Editor’s Note: This is the latest in a series of posts by Timothy Jost on the implementation of the Affordable Care Act. Earlier posts analyze provisions governing the medical loss ratio, insurance exchanges, coverage for pre-existing conditions, appeals of coverage denials, coverage for preventive services, a patient bill of rights, grandfathered plans, tax-exempt hospitals, the small employer tax credit, the Web portal, reinsurance for early retirees, and young adult coverage.
Last week Gallup announced that currently only 44.8 percent of Americans receive health insurance through their place of employment, down from 50 percent in 2008 and a new low. One cause of this dramatic decline in coverage is certainly the rapid and continuous rise in health insurance premiums, which increased by 131 percent from 1999 to 2009, eclipsing the 38 percent increase in worker’s wages and 29 percent inflation during that period. One of ways in which the Affordable Care Act attempts to make health care more affordable is by slowing the escalation of health insurance premiums.
The Affordable Care Act includes several provisions intended to address premium growth. First, the medical loss ratio requirements that go into effect on January 1, 2011 are intended to increase the efficiency of health insurers and to require insurers to rebate to their enrollees premiums that turn out not to have been required to cover health care costs and quality improvement. Second, the legislation provides $250 billion to support state health insurance rate review regulatory activities, $1 million of which has already been made available to each of 45 states that requested grants and the District of Columbia. Third, the law provides that, beginning in 2014, the exchanges must take into account the justifications offered by health plans for proposed premium increases and “patterns or practices of excessive or unjustified premium increases” in determining whether to permit a health plan to be marketed through the exchange. Finally, section 2794 of the Public Health Services Act, created by section 1003 of the Affordable Care Act, requires the Department of Health and Human Services (HHS), “in conjunction with the States” to “establish a process for the annual review. . . of unreasonable increases in premiums for health insurance coverage.”
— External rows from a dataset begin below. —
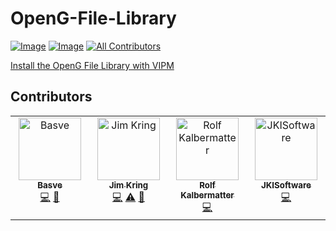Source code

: # OpenG-File-Library

[![Image](https://www.vipm.io/package/oglib_file/badge.svg?metric=installs)](https://www.vipm.io/package/oglib_file/)
[![Image](https://www.vipm.io/package/oglib_file/badge.svg?metric=stars)](https://www.vipm.io/package/oglib_file/)
[![All Contributors](https://img.shields.io/github/all-contributors/vipm-io/OpenG-File-Library?color=ee8449&style=flat-square)](#contributors)

[Install the OpenG File Library with VIPM](https://www.vipm.io/package/oglib_file/)

## Contributors

<!-- ALL-CONTRIBUTORS-LIST:START - Do not remove or modify this section -->
<!-- prettier-ignore-start -->
<!-- markdownlint-disable -->
<table>
  <tbody>
    <tr>
      <td align="center" valign="top" width="14.28%"><a href="https://github.com/Bas-vE"><img src="https://avatars.githubusercontent.com/u/16207111?v=4?s=100" width="100px;" alt="Basve"/><br /><sub><b>Basve</b></sub></a><br /><a href="#code-Bas-vE" title="Code">💻</a> <a href="#maintenance-Bas-vE" title="Maintenance">🚧</a></td>
      <td align="center" valign="top" width="14.28%"><a href="https://github.com/jimkring"><img src="https://avatars.githubusercontent.com/u/381432?v=4?s=100" width="100px;" alt="Jim Kring"/><br /><sub><b>Jim Kring</b></sub></a><br /><a href="#code-jimkring" title="Code">💻</a> <a href="#test-jimkring" title="Tests">⚠️</a> <a href="#maintenance-jimkring" title="Maintenance">🚧</a></td>
      <td align="center" valign="top" width="14.28%"><a href="http://blog.kalbermatter.nl"><img src="https://avatars.githubusercontent.com/u/15158041?v=4?s=100" width="100px;" alt="Rolf Kalbermatter"/><br /><sub><b>Rolf Kalbermatter</b></sub></a><br /><a href="#code-RolfKal" title="Code">💻</a></td>
      <td align="center" valign="top" width="14.28%"><a href="http://jki.net"><img src="https://avatars.githubusercontent.com/u/6126199?v=4?s=100" width="100px;" alt="JKISoftware"/><br /><sub><b>JKISoftware</b></sub></a><br /><a href="#code-JKISoftware" title="Code">💻</a></td>
    </tr>
  </tbody>
</table>

<!-- markdownlint-restore -->
<!-- prettier-ignore-end -->

<!-- ALL-CONTRIBUTORS-LIST:END -->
The Notice of Proposed Rulemaking
On December 21, 2010, HHS issued a notice of proposed rulemaking intended to implement section 2794. Although HHS has previously implemented Affordable Care Act requirements through interim final regulations, which are effective upon publication, it decided to publish a proposed rule and take comments before implementing this provision, acknowledging the sensitivity of the issue. Moreover, despite the fact that the statute explicitly requires implementation “beginning with the 2010 plan year,” the rule will only affect rate increases filed after July 1, 2011, in recognition of the fact that 2010 rate increases are already in effect.
Section 2794 is a puzzle. It requires HHS to review premium increases “in conjunction with the States,” but does not specify the responsibilities of either HHS or state governments. It requires HHS to “review” premium increases, but does not authorize HHS to reject them. It authorizes review of “unreasonable” premium increases, but proceeds to require insurers to “submit . . . a justification for an unreasonable premium increase prior to the implementation of the increase,” suggesting that a premium increase could be both unreasonable and justifiable.
Summary of the Rule
The proposed regulation attempts to sort out this puzzle. It begins by establishing a threshold level above which premium increases must be justified preliminarily. For 2011 this threshold will be 10 percent; for 2012 and later it will be either 10 percent or a state-specific threshold (which could be higher or lower) determined by the costs of health care and insurance in a particular state. Any issuer that proposes a rate increase in excess of this threshold must submit a preliminary justification for the rate increase before it goes into effect to HHS and to the applicable state. HHS will post this information on its website. If the applicable state has a rate review program determined by HHS to be “effective,” the state will review the rate request and report to HHS, which will accept its decision. If the state does not have an approved program, the insurer must submit further information to HHS and HHS will review the proposed rate increase determining whether it is “unreasonable,” defined as excessive, unjustified, or unfairly discriminatory. If HHS decides that a proposed rate increase is unreasonable, it will post this determination on its website. The insurer may then withdraw its proposed increase, propose a lower increase (which must also be reviewed if it is above the threshold), or implement the proposed “unreasonable” increase. Whether or not an insurer can implement an increase determined to be unreasonable by a state will, of course, depend on state law.
Application of the Rule
The proposed rule only applies to the individual and small group and not to the large group market. This is contrary to the statute, which applies to all “health insurance issuers,” including large group insurers. The definition of small group follows state law where the state offers a definition, but only includes groups of 50 or smaller where state law does not offer a definition. The preamble also states that HHS will defer to the state definition of small group, even if the state defines small groups as groups of 25 or smaller or defines association health plans as large groups. This is contrary to the terms of the Affordable Care Act, which define small employers as employers with 100 or fewer employees, or, if a state elects prior to 2016, with 50 or fewer.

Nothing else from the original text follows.